The claims related to the sales of the two tokens-EOS and TRX-which Plaintiffs allege were bought within one year of initiating this case are also time barred. Under Section 12(a)(1), Plaintiffs may only bring claims against a defendant who is a statutory seller, which is defined as a defendant who “(1) passed title or other interest in a security to a buyer for value, or (2) successfully solicit[ed] the purchase.” In re Morgan Stanley Info. Fund Sec. Litig., 592 F.3d 347, 359 (2d Cir. 2010) (quoting Pinter v. Dahl, 486 U.S. 622, 642, 647 (1988)). Plaintiffs contend that Defendants are statutory sellers because they are “entities and individuals that solicited the sale of securities.” Pls.' Br. at 2.[2] Defendants' latest act of solicitation with respect to these two tokens is Binance's republication of investor reports in November 2018 and February 2019, more than a year before Plaintiffs initiated this Action. SAC ¶¶ 100(d), (1). The statute of limitations runs for one year “after the violation upon which it was based, ” and the violation alleged for the Section 12(a)(1) claim is solicitation, which occurred earlier than one year of filing. 15 U.S.C. § 77(m) Thus, the claims related to EOS and TRX are also untimely.

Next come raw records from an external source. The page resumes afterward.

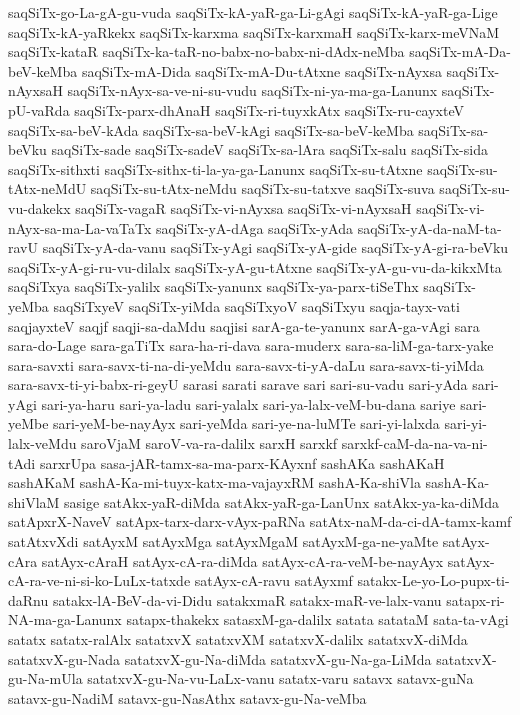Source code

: {saqSiTx-go-La-gA-gu-vuda
saqSiTx-kA-yaR-ga-Li-gAgi
saqSiTx-kA-yaR-ga-Lige
saqSiTx-kA-yaRkekx
saqSiTx-karxma
saqSiTx-karxmaH
saqSiTx-karx-meVNaM
saqSiTx-kataR
saqSiTx-ka-taR-no-babx-no-babx-ni-dAdx-neMba
saqSiTx-mA-Da-beV-keMba
saqSiTx-mA-Dida
saqSiTx-mA-Du-tAtxne
saqSiTx-nAyxsa
saqSiTx-nAyxsaH
saqSiTx-nAyx-sa-ve-ni-su-vudu
saqSiTx-ni-ya-ma-ga-Lanunx
saqSiTx-pU-vaRda
saqSiTx-parx-dhAnaH
saqSiTx-ri-tuyxkAtx
saqSiTx-ru-cayxteV
saqSiTx-sa-beV-kAda
saqSiTx-sa-beV-kAgi
saqSiTx-sa-beV-keMba
saqSiTx-sa-beVku
saqSiTx-sade
saqSiTx-sadeV
saqSiTx-sa-lAra
saqSiTx-salu
saqSiTx-sida
saqSiTx-sithxti
saqSiTx-sithx-ti-la-ya-ga-Lanunx
saqSiTx-su-tAtxne
saqSiTx-su-tAtx-neMdU
saqSiTx-su-tAtx-neMdu
saqSiTx-su-tatxve
saqSiTx-suva
saqSiTx-su-vu-dakekx
saqSiTx-vagaR
saqSiTx-vi-nAyxsa
saqSiTx-vi-nAyxsaH
saqSiTx-vi-nAyx-sa-ma-La-vaTaTx
saqSiTx-yA-dAga
saqSiTx-yAda
saqSiTx-yA-da-naM-ta-ravU
saqSiTx-yA-da-vanu
saqSiTx-yAgi
saqSiTx-yA-gide
saqSiTx-yA-gi-ra-beVku
saqSiTx-yA-gi-ru-vu-dilalx
saqSiTx-yA-gu-tAtxne
saqSiTx-yA-gu-vu-da-kikxMta
saqSiTxya
saqSiTx-yalilx
saqSiTx-yanunx
saqSiTx-ya-parx-tiSeThx
saqSiTx-yeMba
saqSiTxyeV
saqSiTx-yiMda
saqSiTxyoV
saqSiTxyu
saqja-tayx-vati
saqjayxteV
saqjf
saqji-sa-daMdu
saqjisi
sarA-ga-te-yanunx
sarA-ga-vAgi
sara
sara-do-Lage
sara-gaTiTx
sara-ha-ri-dava
sara-muderx
sara-sa-liM-ga-tarx-yake
sara-savxti
sara-savx-ti-na-di-yeMdu
sara-savx-ti-yA-daLu
sara-savx-ti-yiMda
sara-savx-ti-yi-babx-ri-geyU
sarasi
sarati
sarave
sari
sari-su-vadu
sari-yAda
sari-yAgi
sari-ya-haru
sari-ya-ladu
sari-yalalx
sari-ya-lalx-veM-bu-dana
sariye
sari-yeMbe
sari-yeM-be-nayAyx
sari-yeMda
sari-ye-na-luMTe
sari-yi-lalxda
sari-yi-lalx-veMdu
saroVjaM
saroV-va-ra-dalilx
sarxH
sarxkf
sarxkf-caM-da-na-va-ni-tAdi
sarxrUpa
sasa-jAR-tamx-sa-ma-parx-KAyxnf
sashAKa
sashAKaH
sashAKaM
sashA-Ka-mi-tuyx-katx-ma-vajayxRM
sashA-Ka-shiVla
sashA-Ka-shiVlaM
sasige
satAkx-yaR-diMda
satAkx-yaR-ga-LanUnx
satAkx-ya-ka-diMda
satApxrX-NaveV
satApx-tarx-darx-vAyx-paRNa
satAtx-naM-da-ci-dA-tamx-kamf
satAtxvXdi
satAyxM
satAyxMga
satAyxMgaM
satAyxM-ga-ne-yaMte
satAyx-cAra
satAyx-cAraH
satAyx-cA-ra-diMda
satAyx-cA-ra-veM-be-nayAyx
satAyx-cA-ra-ve-ni-si-ko-LuLx-tatxde
satAyx-cA-ravu
satAyxmf
satakx-Le-yo-Lo-pupx-ti-daRnu
satakx-lA-BeV-da-vi-Didu
satakxmaR
satakx-maR-ve-lalx-vanu
satapx-ri-NA-ma-ga-Lanunx
satapx-thakekx
satasxM-ga-dalilx
satata
satataM
sata-ta-vAgi
satatx
satatx-ralAlx
satatxvX
satatxvXM
satatxvX-dalilx
satatxvX-diMda
satatxvX-gu-Nada
satatxvX-gu-Na-diMda
satatxvX-gu-Na-ga-LiMda
satatxvX-gu-Na-mUla
satatxvX-gu-Na-vu-LaLx-vanu
satatx-varu
satavx
satavx-guNa
satavx-gu-NadiM
satavx-gu-NasAthx
satavx-gu-Na-veMba
}
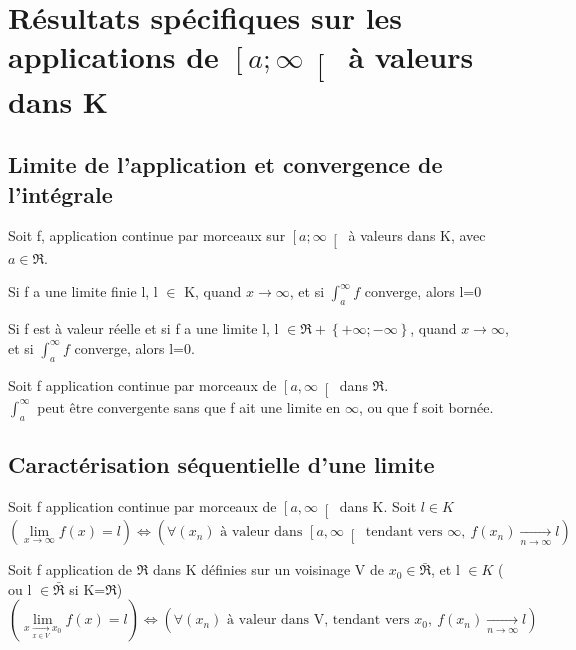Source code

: \section{Résultats spécifiques sur les applications de $\left[a;\infty\right[$ à valeurs dans K}
\subsection{Limite de l'application et convergence de l'intégrale}
Soit f, application continue par morceaux sur $\left[a;\infty\right[$ à valeurs dans K, avec $a \in \Re$.
\begin{prop}
Si f a une limite finie l, l $\in$ K, quand $x \rightarrow \infty$, et si $\int_a^{\infty} f$ converge, alors l=0
\end{prop}
\begin{prop}
Si f est à valeur réelle et si f a une limite l, l $\in \Re+\left\lbrace+\infty;-\infty\right\rbrace $, quand $x \rightarrow \infty$, et si $\int_a^{\infty} f$ converge, alors l=0.
\end{prop}
\begin{prop}
Soit f application continue par morceaux de $\left[a,\infty\right[$ dans $\Re$.\\
$\int_a^{\infty}$ peut être convergente sans que f ait une limite en $\infty$, ou que f soit bornée.
\end{prop}
\subsection{Caractérisation séquentielle d'une limite}
\begin{prop}
Soit f application continue par morceaux de $\left[a,\infty\right[$ dans K. Soit $l \in K$
$$(\lim_{x \rightarrow \infty } f(x) = l) \Leftrightarrow (\forall (x_n) \mbox{ à valeur dans } \left[a,\infty\right[ \mbox{ tendant vers }\infty, ~ f(x_n) \underset{n\rightarrow\infty}\rightarrow l)$$
\end{prop}
\begin{prop}
Soit f application de $\Re$ dans K définies sur un voisinage V de $x_0 \in \bar{\Re}$, et l $\in K$ ( ou l $\in \bar{\Re}$ si K=$\Re$)
$$(\lim_{x \underset{x \in V}\rightarrow x_0 } f(x) = l) \Leftrightarrow (\forall (x_n) \mbox{ à valeur dans V, tendant vers }x_0, ~ f(x_n) \underset{n\rightarrow\infty}\rightarrow l)$$
\end{prop}
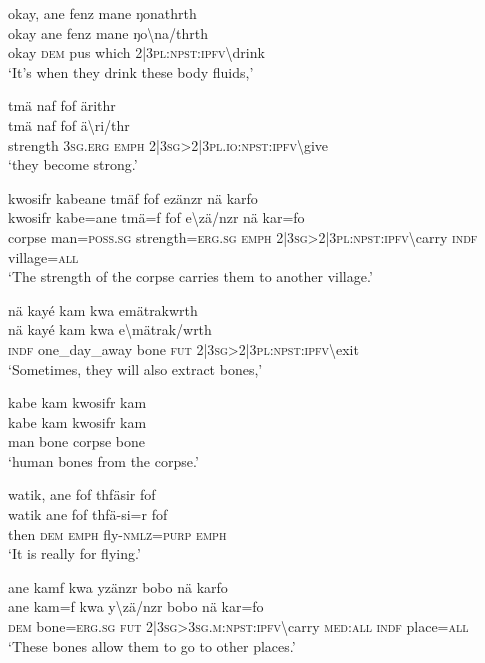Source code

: \ea\label{ex:a4379}
okay, ane fenz mane ŋonathrth\\
\gll okay	ane	fenz	mane	ŋo{\textbackslash}na/thrth\\
     okay	\textsc{dem}	pus	which	2|3\textsc{pl}:\textsc{npst}:\textsc{ipfv}{\textbackslash}drink\\
\glt `It's when they drink these body fluids,'
\z

\ea\label{ex:a4380}
tmä naf fof ärithr\\
\gll tmä	naf	fof	ä{\textbackslash}ri/thr\\
     strength	3\textsc{sg}.\textsc{erg}	\textsc{emph}	2|3\textsc{sg}>2|3\textsc{pl}.\textsc{io}:\textsc{npst}:\textsc{ipfv}{\textbackslash}give\\
\glt `they become strong.'
\z

\ea\label{ex:a4381}
kwosifr kabeane tmäf fof ezänzr nä karfo\\
\gll kwosifr	kabe=ane	tmä=f	fof	e{\textbackslash}zä/nzr	nä	kar=fo\\
     corpse	man=\textsc{poss}.\textsc{sg}	strength=\textsc{erg}.\textsc{sg}	\textsc{emph}	2|3\textsc{sg}>2|3\textsc{pl}:\textsc{npst}:\textsc{ipfv}{\textbackslash}carry	\textsc{indf}	village=\textsc{all}\\
\glt `The strength of the corpse carries them to another village.'
\z

\ea\label{ex:a4383}
nä kayé kam kwa emätrakwrth\\
\gll nä	kayé	kam	kwa	e{\textbackslash}mätrak/wrth\\
     \textsc{indf}	one\_day\_away	bone	\textsc{fut}	2|3\textsc{sg}>2|3\textsc{pl}:\textsc{npst}:\textsc{ipfv}{\textbackslash}exit\\
\glt `Sometimes, they will also extract bones,'
\z

\ea\label{ex:a4384}
kabe kam kwosifr kam\\
\gll kabe	kam	kwosifr	kam\\
     man	bone	corpse	bone\\
\glt `human bones from the corpse.'
\z

\ea\label{ex:a4386}
watik, ane fof thfäsir fof\\
\gll watik	ane	fof	thfä-si=r	fof\\
     then	\textsc{dem}	\textsc{emph}	fly-\textsc{nmlz}=\textsc{purp}	\textsc{emph}\\
\glt `It is really for flying.'
\z

\ea\label{ex:a4387}
ane kamf kwa yzänzr bobo nä karfo\\
\gll ane	kam=f	kwa	y{\textbackslash}zä/nzr	bobo	nä	kar=fo\\
     \textsc{dem}	bone=\textsc{erg}.\textsc{sg}	\textsc{fut}	2|3\textsc{sg}>3\textsc{sg}.\textsc{m}:\textsc{npst}:\textsc{ipfv}{\textbackslash}carry	\textsc{med}:\textsc{all}	\textsc{indf}	place=\textsc{all}\\
\glt `These bones allow them to go to other places.'
\z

Section 29(b) has a one-year statute of limitations, however, unlike Section 12(A)(1), the statute of limitations has a discovery rule by which the limitations periods only begins to run within one year after the “discovery that [the] sale or purchase involves [a] violation.” 15 U.S.C. § 78cc. See also Alpha Cap. Anstalt v. Oxysure Sys., Inc., 216 F.Supp.3d 403, 408 (S.D.N.Y. 2016) .
Under Section 29(b), “[e]very contract made in violation of any provision of this chapter” and “every contract (including any contract for listing a security on an exchange) . . . the performance of...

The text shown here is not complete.